“Çamlıbel Cadde Şenlikleri”nin iki gün süren ikincisi de yapıldı.
İkinci gün yağmurlu havadan dolayı biraz katılım eksik olsa da Cadde 
Şenlikleri’nin beklenenin ötesinde amacına ulaştığını söyleyebiliriz.
Şimdi bunu daha başarılı nasıl yaparız, nasıl kalıcı kılarız diye 
düşünmemiz ve bazı aksaklıkları önlememiz gerekir.
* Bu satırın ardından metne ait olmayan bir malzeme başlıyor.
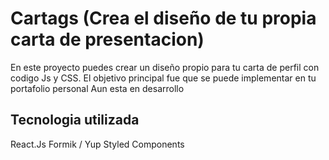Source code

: # Cartags (Crea el diseño de tu propia carta de presentacion)
En este proyecto puedes crear un diseño propio para tu carta de perfil con codigo Js y CSS.
El objetivo principal fue que se puede implementar en tu portafolio personal
Aun esta en desarrollo
## Tecnologia utilizada

React.Js
Formik / Yup
Styled Components




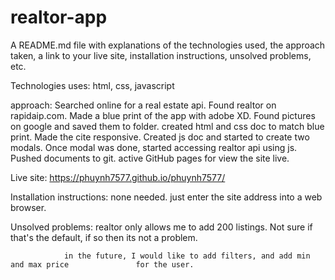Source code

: # realtor-app

A README.md file with explanations of the technologies used, the approach taken, a link to your live site, installation instructions, unsolved problems, etc.

Technologies uses: html, css, javascript

approach:  Searched online for a real estate api. 
		Found realtor on rapidaip.com.
		Made a blue print of the app with adobe XD.
		Found pictures on google and saved them to folder.
		created html and css doc to match blue print.
		Made the cite responsive.
		Created js doc and started to create two modals.
		Once modal was done, started accessing realtor api using js.
		Pushed documents to git.
		active GitHub pages for view the site live.







Live site: https://phuynh7577.github.io/phuynh7577/


Installation instructions:  none needed.
					just enter the site address into a web browser.


Unsolved problems:    realtor only allows me to add 200 listings. Not sure if that's the 					default, if so then its not a problem. 

				in the future, I would like to add filters, and add min and max price 				for the user.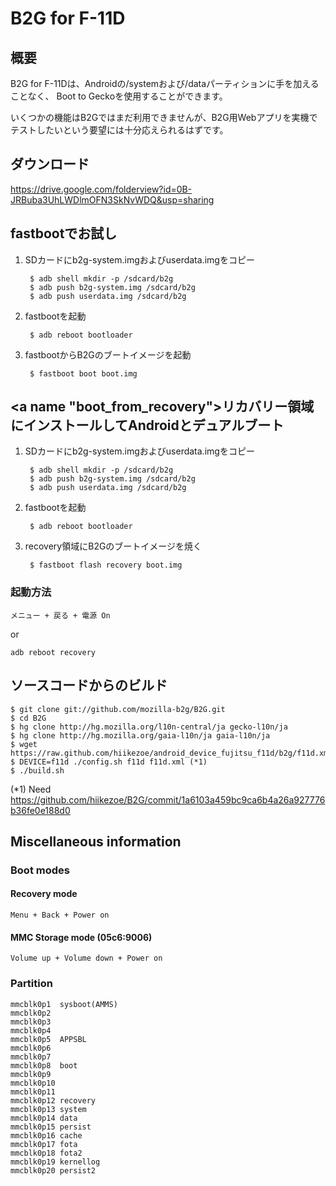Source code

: # B2G for F-11D

## 概要

B2G for F-11Dは、Androidの/systemおよび/dataパーティションに手を加えることなく、
Boot to Geckoを使用することができます。

いくつかの機能はB2Gではまだ利用できませんが、B2G用Webアプリを実機でテストしたいという要望には十分応えられるはずです。

## ダウンロード
<https://drive.google.com/folderview?id=0B-JRBuba3UhLWDlmOFN3SkNvWDQ&usp=sharing>

## <a name="boot_from_fastboot">fastbootでお試し
1. SDカードにb2g-system.imgおよびuserdata.imgをコピー

        $ adb shell mkdir -p /sdcard/b2g
        $ adb push b2g-system.img /sdcard/b2g
        $ adb push userdata.img /sdcard/b2g

2. fastbootを起動

        $ adb reboot bootloader

3. fastbootからB2Gのブートイメージを起動

        $ fastboot boot boot.img

## <a name "boot_from_recovery">リカバリー領域にインストールしてAndroidとデュアルブート
1. SDカードにb2g-system.imgおよびuserdata.imgをコピー

        $ adb shell mkdir -p /sdcard/b2g
        $ adb push b2g-system.img /sdcard/b2g
        $ adb push userdata.img /sdcard/b2g

2. fastbootを起動

        $ adb reboot bootloader

3. recovery領域にB2Gのブートイメージを焼く

        $ fastboot flash recovery boot.img

### 起動方法

    メニュー + 戻る + 電源 On

or

    adb reboot recovery

## ソースコードからのビルド

    $ git clone git://github.com/mozilla-b2g/B2G.git
    $ cd B2G
    $ hg clone http://hg.mozilla.org/l10n-central/ja gecko-l10n/ja
    $ hg clone http://hg.mozilla.org/gaia-l10n/ja gaia-l10n/ja
    $ wget https://raw.github.com/hiikezoe/android_device_fujitsu_f11d/b2g/f11d.xml
    $ DEVICE=f11d ./config.sh f11d f11d.xml (*1)
    $ ./build.sh

(*1) Need https://github.com/hiikezoe/B2G/commit/1a6103a459bc9ca6b4a26a927776b36fe0e188d0

## Miscellaneous information

### Boot modes

#### Recovery mode
    Menu + Back + Power on

#### MMC Storage mode (05c6:9006)
    Volume up + Volume down + Power on

### Partition

    mmcblk0p1  sysboot(AMMS)
    mmcblk0p2
    mmcblk0p3
    mmcblk0p4
    mmcblk0p5  APPSBL
    mmcblk0p6
    mmcblk0p7
    mmcblk0p8  boot
    mmcblk0p9
    mmcblk0p10
    mmcblk0p11
    mmcblk0p12 recovery
    mmcblk0p13 system
    mmcblk0p14 data
    mmcblk0p15 persist
    mmcblk0p16 cache
    mmcblk0p17 fota
    mmcblk0p18 fota2
    mmcblk0p19 kernellog
    mmcblk0p20 persist2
Cadde Şenlikleri ile çok yakından ilgilenmeme rağmen, Çamlıbel’in 
devamı Atatürk Caddesi’nde de etkinliklerin yapıldığını ancak ikinci 
hafta öğrendim. Atatürk Caddesi ile Çamlıbel arasında Cumhuriyet 
Alanı’ndan dolayı bir boşluk ve kopukluk meydana geliyor. Aradaki 
uzun ve boş olan mesafe iki ayrı ve farklı, birbirinden kopuk etkinlik 
yerinin oluşmasına sebep oluyor. Şimdi aradaki boşluğu yaratan 
Cumhuriyet meydanı için iki yeri bağlayıcı nitelikte bir çözüm bulmak 
gerekiyor. Belki bu yer etkinlik olduğu günlerde bir sanat sergi alanı, 
sanat meydanı haline dönüştürülebilir. Resim, heykel, halı, antika gibi 
objelerle alan doldurulup Atatürk Caddesi ile Çamlıbel arasında bir 
bağlantı sağlanabilir. İçel Sanat Kulübü pekala bu alanın 
canlandırılması organizasyonunu üstlenebilir. 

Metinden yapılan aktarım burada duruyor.